BEGIN

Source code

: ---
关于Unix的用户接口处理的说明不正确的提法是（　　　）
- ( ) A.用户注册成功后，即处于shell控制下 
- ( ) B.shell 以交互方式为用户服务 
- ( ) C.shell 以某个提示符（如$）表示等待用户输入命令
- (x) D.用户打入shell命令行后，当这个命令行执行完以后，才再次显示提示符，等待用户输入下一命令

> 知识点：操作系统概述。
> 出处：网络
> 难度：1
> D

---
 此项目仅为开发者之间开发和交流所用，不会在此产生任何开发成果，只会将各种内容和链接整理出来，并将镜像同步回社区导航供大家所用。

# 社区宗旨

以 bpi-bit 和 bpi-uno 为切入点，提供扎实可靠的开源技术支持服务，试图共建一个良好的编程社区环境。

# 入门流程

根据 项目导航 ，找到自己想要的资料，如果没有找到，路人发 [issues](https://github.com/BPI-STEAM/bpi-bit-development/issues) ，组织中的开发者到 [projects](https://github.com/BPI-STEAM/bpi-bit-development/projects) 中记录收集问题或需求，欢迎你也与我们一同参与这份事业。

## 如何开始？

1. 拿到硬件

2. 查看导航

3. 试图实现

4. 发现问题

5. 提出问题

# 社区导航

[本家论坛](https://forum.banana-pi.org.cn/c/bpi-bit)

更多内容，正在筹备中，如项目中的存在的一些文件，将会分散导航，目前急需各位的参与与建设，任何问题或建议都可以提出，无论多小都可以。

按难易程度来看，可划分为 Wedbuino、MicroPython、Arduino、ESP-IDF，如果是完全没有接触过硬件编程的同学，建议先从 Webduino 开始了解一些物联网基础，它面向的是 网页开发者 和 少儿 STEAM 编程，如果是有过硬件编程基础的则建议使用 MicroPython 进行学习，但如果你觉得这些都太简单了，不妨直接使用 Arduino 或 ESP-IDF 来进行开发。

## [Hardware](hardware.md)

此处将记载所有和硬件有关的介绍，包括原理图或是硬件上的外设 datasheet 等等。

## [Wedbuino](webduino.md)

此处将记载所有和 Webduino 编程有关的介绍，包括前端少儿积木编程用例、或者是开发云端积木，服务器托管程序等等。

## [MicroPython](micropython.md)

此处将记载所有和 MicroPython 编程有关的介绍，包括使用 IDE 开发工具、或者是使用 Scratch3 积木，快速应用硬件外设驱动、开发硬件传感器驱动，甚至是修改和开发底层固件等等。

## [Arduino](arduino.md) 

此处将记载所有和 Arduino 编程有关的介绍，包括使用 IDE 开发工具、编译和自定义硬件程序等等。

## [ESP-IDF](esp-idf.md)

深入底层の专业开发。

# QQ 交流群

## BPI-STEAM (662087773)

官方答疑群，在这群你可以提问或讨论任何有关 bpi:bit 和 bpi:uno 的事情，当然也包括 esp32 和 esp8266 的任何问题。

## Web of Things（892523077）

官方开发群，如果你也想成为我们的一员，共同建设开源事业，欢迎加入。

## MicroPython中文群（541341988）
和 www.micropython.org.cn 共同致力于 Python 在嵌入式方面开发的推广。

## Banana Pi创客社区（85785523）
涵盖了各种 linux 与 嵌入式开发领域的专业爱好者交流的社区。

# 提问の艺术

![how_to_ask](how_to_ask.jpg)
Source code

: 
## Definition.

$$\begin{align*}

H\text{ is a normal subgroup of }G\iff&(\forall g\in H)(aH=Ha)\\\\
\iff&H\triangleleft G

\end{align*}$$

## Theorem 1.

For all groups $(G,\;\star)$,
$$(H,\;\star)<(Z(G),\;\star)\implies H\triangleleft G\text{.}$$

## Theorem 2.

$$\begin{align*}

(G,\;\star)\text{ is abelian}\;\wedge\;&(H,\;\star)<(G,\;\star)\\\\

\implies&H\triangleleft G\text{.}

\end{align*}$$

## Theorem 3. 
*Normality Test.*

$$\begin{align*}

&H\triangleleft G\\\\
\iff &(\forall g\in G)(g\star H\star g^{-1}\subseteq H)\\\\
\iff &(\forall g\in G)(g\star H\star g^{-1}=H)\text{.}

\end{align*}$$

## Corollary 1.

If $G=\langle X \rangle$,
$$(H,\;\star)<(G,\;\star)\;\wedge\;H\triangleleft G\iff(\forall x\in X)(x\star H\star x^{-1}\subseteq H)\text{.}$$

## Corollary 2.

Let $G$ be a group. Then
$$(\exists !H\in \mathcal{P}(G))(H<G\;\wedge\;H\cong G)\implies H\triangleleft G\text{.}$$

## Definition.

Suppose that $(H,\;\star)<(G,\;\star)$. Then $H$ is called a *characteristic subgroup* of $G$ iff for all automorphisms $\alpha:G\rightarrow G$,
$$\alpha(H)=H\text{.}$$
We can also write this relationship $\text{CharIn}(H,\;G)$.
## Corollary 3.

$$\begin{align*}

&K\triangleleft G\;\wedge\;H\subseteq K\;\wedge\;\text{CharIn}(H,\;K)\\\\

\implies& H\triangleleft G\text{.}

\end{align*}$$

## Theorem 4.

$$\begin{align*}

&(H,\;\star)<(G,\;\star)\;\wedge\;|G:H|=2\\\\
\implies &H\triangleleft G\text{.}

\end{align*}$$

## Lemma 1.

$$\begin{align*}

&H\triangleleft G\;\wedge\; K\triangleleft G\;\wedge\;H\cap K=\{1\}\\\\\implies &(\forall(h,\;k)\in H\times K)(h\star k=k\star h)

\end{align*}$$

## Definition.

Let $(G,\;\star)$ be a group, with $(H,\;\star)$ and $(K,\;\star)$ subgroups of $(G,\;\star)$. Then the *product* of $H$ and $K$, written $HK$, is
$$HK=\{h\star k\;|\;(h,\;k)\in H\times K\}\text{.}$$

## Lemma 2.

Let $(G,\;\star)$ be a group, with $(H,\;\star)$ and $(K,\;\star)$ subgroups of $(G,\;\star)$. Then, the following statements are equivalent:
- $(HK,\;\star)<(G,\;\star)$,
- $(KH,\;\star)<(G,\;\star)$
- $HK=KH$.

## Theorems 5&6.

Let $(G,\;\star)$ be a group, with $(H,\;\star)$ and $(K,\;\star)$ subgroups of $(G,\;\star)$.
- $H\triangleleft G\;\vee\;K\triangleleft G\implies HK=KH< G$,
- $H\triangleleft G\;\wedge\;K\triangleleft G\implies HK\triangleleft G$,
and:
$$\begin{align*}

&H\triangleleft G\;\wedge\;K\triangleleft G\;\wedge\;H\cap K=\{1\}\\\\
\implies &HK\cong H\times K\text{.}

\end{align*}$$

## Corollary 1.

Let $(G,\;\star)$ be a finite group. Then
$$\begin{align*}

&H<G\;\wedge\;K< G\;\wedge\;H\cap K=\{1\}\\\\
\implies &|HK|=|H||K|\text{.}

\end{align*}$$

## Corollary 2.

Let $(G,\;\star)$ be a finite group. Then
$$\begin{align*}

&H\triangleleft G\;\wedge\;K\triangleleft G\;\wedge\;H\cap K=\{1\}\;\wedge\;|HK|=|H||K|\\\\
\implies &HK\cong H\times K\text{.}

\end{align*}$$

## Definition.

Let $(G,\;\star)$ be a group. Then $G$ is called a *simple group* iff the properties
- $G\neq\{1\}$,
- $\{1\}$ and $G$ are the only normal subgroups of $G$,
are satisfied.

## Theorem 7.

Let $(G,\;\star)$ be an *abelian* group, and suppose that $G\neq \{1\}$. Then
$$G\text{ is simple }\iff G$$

END

Return each line of the listing that holds the string "STEAM".

根据 项目导航 ，找到自己想要的资料，如果没有找到，路人发 [issues](https://github.com/BPI-STEAM/bpi-bit-development/issues) ，组织中的开发者到 [projects](https://github.com/BPI-STEAM/bpi-bit-development/projects) 中记录收集问题或需求，欢迎你也与我们一同参与这份事业。
按难易程度来看，可划分为 Wedbuino、MicroPython、Arduino、ESP-IDF，如果是完全没有接触过硬件编程的同学，建议先从 Webduino 开始了解一些物联网基础，它面向的是 网页开发者 和 少儿 STEAM 编程，如果是有过硬件编程基础的则建议使用 MicroPython 进行学习，但如果你觉得这些都太简单了，不妨直接使用 Arduino 或 ESP-IDF 来进行开发。
## BPI-STEAM (662087773)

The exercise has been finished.